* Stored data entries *
Start of Block

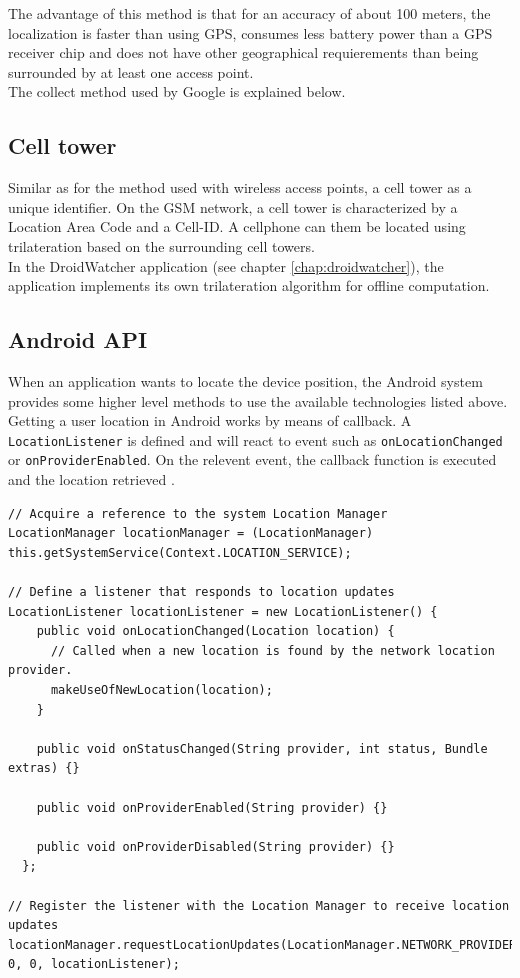 The advantage of this method is that for an accuracy of about 100 meters, the localization is faster than using GPS, consumes less battery power than a GPS receiver chip and does not have other geographical requierements than being surrounded by at least one access point.\\

The collect method used by Google is explained below.

\subsection{Cell tower}
Similar as for the method used with wireless access points, a cell tower as a unique identifier.
On the GSM network, a cell tower is characterized by a Location Area Code and a Cell-ID.
A cellphone can them be located using trilateration based on the surrounding cell towers.\\

In the DroidWatcher application (see chapter \ref{chap:droidwatcher}), the application implements its own trilateration algorithm for offline computation.

\subsection{Android API}
When an application wants to locate the device position, the Android system provides some higher level methods to use the available technologies listed above. Getting a user location in Android works by means of callback. A \texttt{LocationListener} is defined and will react to event such as \texttt{onLocationChanged} or \texttt{onProviderEnabled}. On the relevent event, the callback function is executed and the location retrieved \cite{doc-location}.

\lstset{language=Java}
\begin{lstlisting}[label=location-base,caption=Code from Android developers guide]
// Acquire a reference to the system Location Manager
LocationManager locationManager = (LocationManager) this.getSystemService(Context.LOCATION_SERVICE);

// Define a listener that responds to location updates
LocationListener locationListener = new LocationListener() {
    public void onLocationChanged(Location location) {
      // Called when a new location is found by the network location provider.
      makeUseOfNewLocation(location);
    }

    public void onStatusChanged(String provider, int status, Bundle extras) {}

    public void onProviderEnabled(String provider) {}

    public void onProviderDisabled(String provider) {}
  };

// Register the listener with the Location Manager to receive location updates
locationManager.requestLocationUpdates(LocationManager.NETWORK_PROVIDER, 0, 0, locationListener);
\end{lstlisting}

End of Block

Set down the entries above again exactly, minus any image.

* Written answer *
 The advantage of this method is that for an accuracy of about 100 meters, the localization is faster than using GPS, consumes less battery power than a GPS receiver chip and does not have other geographical requierements than being surrounded by at least one access point.\\

The collect method used by Google is explained below.

\subsection{Cell tower}
Similar as for the method used with wireless access points, a cell tower as a unique identifier.
On the GSM network, a cell tower is characterized by a Location Area Code and a Cell-ID.
A cellphone can them be located using trilateration based on the surrounding cell towers.\\

In the DroidWatcher application (see chapter \ref{chap:droidwatcher}), the application implements its own trilateration algorithm for offline computation.

\subsection{Android API}
When an application wants to locate the device position, the Android system provides some higher level methods to use the available technologies listed above. Getting a user location in Android works by means of callback. A \texttt{LocationListener} is defined and will react to event such as \texttt{onLocationChanged} or \texttt{onProviderEnabled}. On the relevent event, the callback function is executed and the location retrieved \cite{doc-location}.

\lstset{language=Java}
\begin{lstlisting}[label=location-base,caption=Code from Android developers guide]
// Acquire a reference to the system Location Manager
LocationManager locationManager = (LocationManager) this.getSystemService(Context.LOCATION_SERVICE);

// Define a listener that responds to location updates
LocationListener locationListener = new LocationListener() {
    public void onLocationChanged(Location location) {
      // Called when a new location is found by the network location provider.
      makeUseOfNewLocation(location);
    }

    public void onStatusChanged(String provider, int status, Bundle extras) {}

    public void onProviderEnabled(String provider) {}

    public void onProviderDisabled(String provider) {}
  };

// Register the listener with the Location Manager to receive location updates
locationManager.requestLocationUpdates(LocationManager.NETWORK_PROVIDER, 0, 0, locationListener);
\end{lstlisting}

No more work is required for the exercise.